▶ _What is being asked_
Retype word for word the first line of the listing and each line after it up to the line with "扩张把 Ext 的余圈解释为正合列，投射消解的截短与推出使两种描述可以互相转换。Baer", with the pictures taken out.

▶ _Data records_
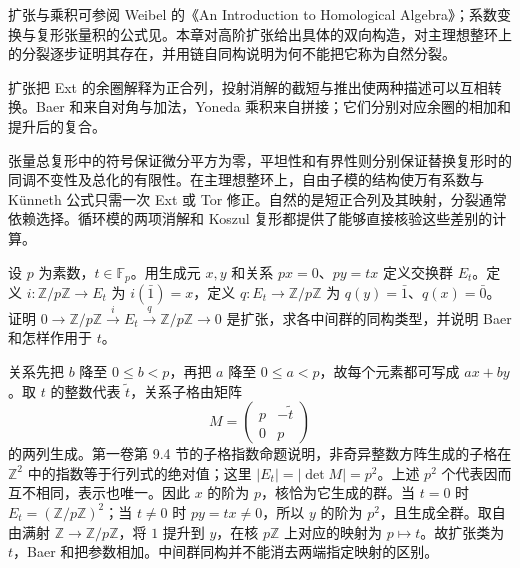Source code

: \ProseParagraphBreak
扩张与乘积可参阅 Weibel 的《An Introduction to Homological Algebra》\cite[Section 3.4]{Weibel1994HomologicalAlgebra}；系数变换与复形张量积的公式见\cite[Section 3.6]{Weibel1994HomologicalAlgebra}。本章对高阶扩张给出具体的双向构造，对主理想整环上的分裂逐步证明其存在，并用链自同构说明为何不能把它称为自然分裂。






\begin{chaptersummary}
	扩张把 Ext 的余圈解释为正合列，投射消解的截短与推出使两种描述可以互相转换。Baer 和来自对角与加法，Yoneda 乘积来自拼接；它们分别对应余圈的相加和提升后的复合。

	\ProseParagraphBreak
	张量总复形中的符号保证微分平方为零，平坦性和有界性则分别保证替换复形时的同调不变性及总化的有限性。在主理想整环上，自由子模的结构使万有系数与 Künneth 公式只需一次 Ext 或 Tor 修正。自然的是短正合列及其映射，分裂通常依赖选择。循环模的两项消解和 Koszul 复形都提供了能够直接核验这些差别的计算。
\end{chaptersummary}

\BookExercises

\begin{exercise}\label{b4:ex:09-extensions-parameters}
	设 \(p\) 为素数，\(t\in\mathbb F_p\)。用生成元 \(x,y\) 和关系 \(px=0\)、\(py=tx\) 定义交换群 \(E_t\)。定义 \(i:\mathbb Z/p\mathbb Z\to E_t\) 为 \(i(\bar1)=x\)，定义 \(q:E_t\to\mathbb Z/p\mathbb Z\) 为 \(q(y)=\bar1\)、\(q(x)=\bar0\)。证明 \(0\to\mathbb Z/p\mathbb Z\xrightarrow{i}E_t\xrightarrow{q}\mathbb Z/p\mathbb Z\to0\) 是扩张，求各中间群的同构类型，并说明 Baer 和怎样作用于 \(t\)。
\end{exercise}
\begin{solution}
	关系先把 \(b\) 降至 \(0\le b<p\)，再把 \(a\) 降至 \(0\le a<p\)，故每个元素都可写成 \(a x+b y\)。取 \(t\) 的整数代表 \(\widetilde t\)，关系子格由矩阵
	\[
		M=\begin{pmatrix}p&-\widetilde t\\0&p\end{pmatrix}
	\]
	的两列生成。第一卷第 9.4 节的子格指数命题说明，非奇异整数方阵生成的子格在 \(\mathbb Z^2\) 中的指数等于行列式的绝对值；这里 \(|E_t|=|\det M|=p^2\)。上述 \(p^2\) 个代表因而互不相同，表示也唯一。因此 \(x\) 的阶为 \(p\)，核恰为它生成的群。当 \(t=0\) 时 \(E_t=(\mathbb Z/p\mathbb Z)^2\)；当 \(t\ne0\) 时 \(py=tx\ne0\)，所以 \(y\) 的阶为 \(p^2\)，且生成全群。取自由满射 \(\mathbb Z\to\mathbb Z/p\mathbb Z\)，将 \(1\) 提升到 \(y\)，在核 \(p\mathbb Z\) 上对应的映射为 \(p\mapsto t\)。故扩张类为 \(t\)，Baer 和把参数相加。中间群同构并不能消去两端指定映射的区别。
\end{solution}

▶ _Result of this exercise_
Source code

: \ProseParagraphBreak
扩张与乘积可参阅 Weibel 的《An Introduction to Homological Algebra》\cite[Section 3.4]{Weibel1994HomologicalAlgebra}；系数变换与复形张量积的公式见\cite[Section 3.6]{Weibel1994HomologicalAlgebra}。本章对高阶扩张给出具体的双向构造，对主理想整环上的分裂逐步证明其存在，并用链自同构说明为何不能把它称为自然分裂。






\begin{chaptersummary}
	扩张把 Ext 的余圈解释为正合列，投射消解的截短与推出使两种描述可以互相转换。Baer 和来自对角与加法，Yoneda 乘积来自拼接；它们分别对应余圈的相加和提升后的复合。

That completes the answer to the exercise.